ANCHOR OCT Surveillance Study Evaluates iVascular's Angiolite Sirolimus-Eluting Stent System
July 17, 2017—The ANCHOR study evaluating 3- and 6-month optical coherence tomographic (OCT) surveillance following percutaneous coronary intervention with the cobalt chromium Angiolite sirolimus-eluting stent system (iVascular) was published by Rishi Puri, MD, et al online ahead of print in Catheterization and Cardiovascular Interventions.
Using quantitative OCT analyses, the investigators explored the healing characteristics of the Angiolite device at 3 and 6 months postimplantation. The investigators noted that preclinical results of the Angiolite device were promising.

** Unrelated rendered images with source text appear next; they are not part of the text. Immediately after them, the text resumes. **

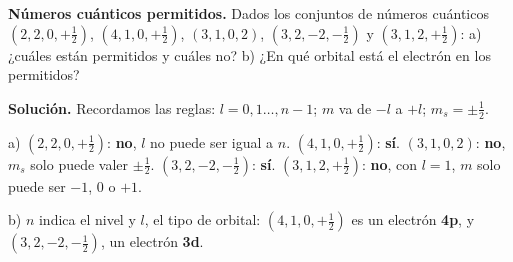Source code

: \begin{example}
    \textbf{Números cuánticos permitidos.} Dados los conjuntos de números cuánticos \((2, 2, 0, +\frac{1}{2})\),
    \((4, 1, 0, +\frac{1}{2})\), \((3, 1, 0, 2)\), \((3, 2, -2, -\frac{1}{2})\) y \((3, 1, 2, +\frac{1}{2})\): a) ¿cuáles están
    permitidos y cuáles no? b) ¿En qué orbital está el electrón en los permitidos?

    \textbf{Solución.} Recordamos las reglas: \(l = 0, 1\dots, n - 1\); \(m\) va de \(-l\) a \(+l\); \(m_s = \pm\frac{1}{2}\).

    a) \((2, 2, 0, +\frac{1}{2})\): \textbf{no}, \(l\) no puede ser igual a \(n\). \((4, 1, 0, +\frac{1}{2})\): \textbf{sí}.
    \((3, 1, 0, 2)\): \textbf{no}, \(m_s\) solo puede valer \(\pm\frac{1}{2}\). \((3, 2, -2, -\frac{1}{2})\): \textbf{sí}.
    \((3, 1, 2, +\frac{1}{2})\): \textbf{no}, con \(l = 1\), \(m\) solo puede ser \(-1\), 0 o \(+1\).

    b) \(n\) indica el nivel y \(l\), el tipo de orbital: \((4, 1, 0, +\frac{1}{2})\) es un electrón \textbf{4p}, y
    \((3, 2, -2, -\frac{1}{2})\), un electrón \textbf{3d}.
\end{example}

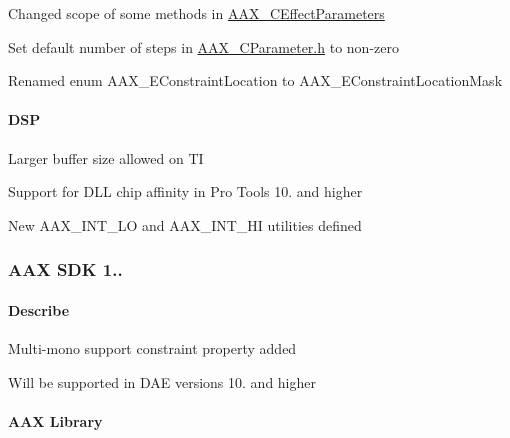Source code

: \begin{DoxyItemize}
\item Changed scope of some methods in \mbox{\hyperlink{a01481}{A\+A\+X\+\_\+\+C\+Effect\+Parameters}} 
\item Set default number of steps in \mbox{\hyperlink{a00455}{A\+A\+X\+\_\+\+C\+Parameter.\+h}} to non-\/zero 
\item Renamed enum A\+A\+X\+\_\+\+E\+Constraint\+Location to A\+A\+X\+\_\+\+E\+Constraint\+Location\+Mask 
\end{DoxyItemize}\hypertarget{a00847_aax_sdk_1p0p5_DSP}{}\paragraph{D\+SP}\label{a00847_aax_sdk_1p0p5_DSP}

\begin{DoxyItemize}
\item Larger buffer size allowed on TI 
\item Support for D\+LL chip affinity in Pro Tools 10. and higher 
\item New A\+A\+X\+\_\+\+I\+N\+T\+\_\+\+LO and A\+A\+X\+\_\+\+I\+N\+T\+\_\+\+HI utilities defined 
\end{DoxyItemize}\hypertarget{a00847_aax_sdk_1p0p4}{}\subsubsection{A\+A\+X S\+D\+K 1..}\label{a00847_aax_sdk_1p0p4}
\hypertarget{a00847_aax_sdk_1p0p4_Describe}{}\paragraph{Describe}\label{a00847_aax_sdk_1p0p4_Describe}

\begin{DoxyItemize}
\item Multi-\/mono support constraint property added 
\begin{DoxyItemize}
\item Will be supported in D\+AE versions 10. and higher 
\end{DoxyItemize}
\end{DoxyItemize}\hypertarget{a00847_aax_sdk_1p0p4_AAXLibrary}{}\paragraph{A\+A\+X Library}\label{a00847_aax_sdk_1p0p4_AAXLibrary}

As summarized in Catheterization and Cardiovascular Interventions, a total of 103 patients with de novo coronary lesions underwent percutaneous coronary intervention with the Angiolite sirolimus-eluting stent and were randomized 1:3 into two cohorts for angiographic and OCT follow-up, with 28 and 70 patients returning for 3- or 6-month post-PCI surveillance, respectively. The primary endpoints were the 6-month rates of OCT-derived neointimal proliferation, strut coverage, and incomplete strut apposition (ISA). The secondary endpoints were 3-month OCT-derived measures of strut coverage and ISA, as well as 6-month quantitative coronary angiography–derived measures (late lumen loss [LLL], binary restenosis).
The investigators reported that the Angiolite stent was successfully implanted in all patients without periprocedural complications. At 3 and 6 months follow-up, OCT strut coverage was evident in 86.3% and 83.3% of struts, mean neointimal thickness was 73.7 ± 46.5 μm and 73.9 ± 54.3 μm, mean neointimal area obstruction of 5.8% ± 10.3% and 4.4% ± 11.3%, and ISA rates were 1.3% ± 7.3% and 1.1% ± 6.2%, respectively. In-stent LLL at 6 months was 0.07 ± 0.37 mm, with a binary in-stent angiographic restenosis rate of 0% without any stent thrombosis, myocardial infarction, or cardiovascular death, with one patient undergoing ischemia-driven target lesion revascularization.
The investigators concluded that at 6 months, the Angiolite sirolimus-eluting stent was safe and had high rates of strut coverage, modest degrees of neointimal hyperplasia, and very low rates of strut malapposition. These data, coupled with the absence of in-stent binary restenosis and a very low 6-month in-stent LLL, point toward an efficacious drug-eluting stent. Future studies are required to evaluate its efficacy in broader lesion subsets with longer follow-up, advised the investigators in Catheterization and Cardiovascular Interventions.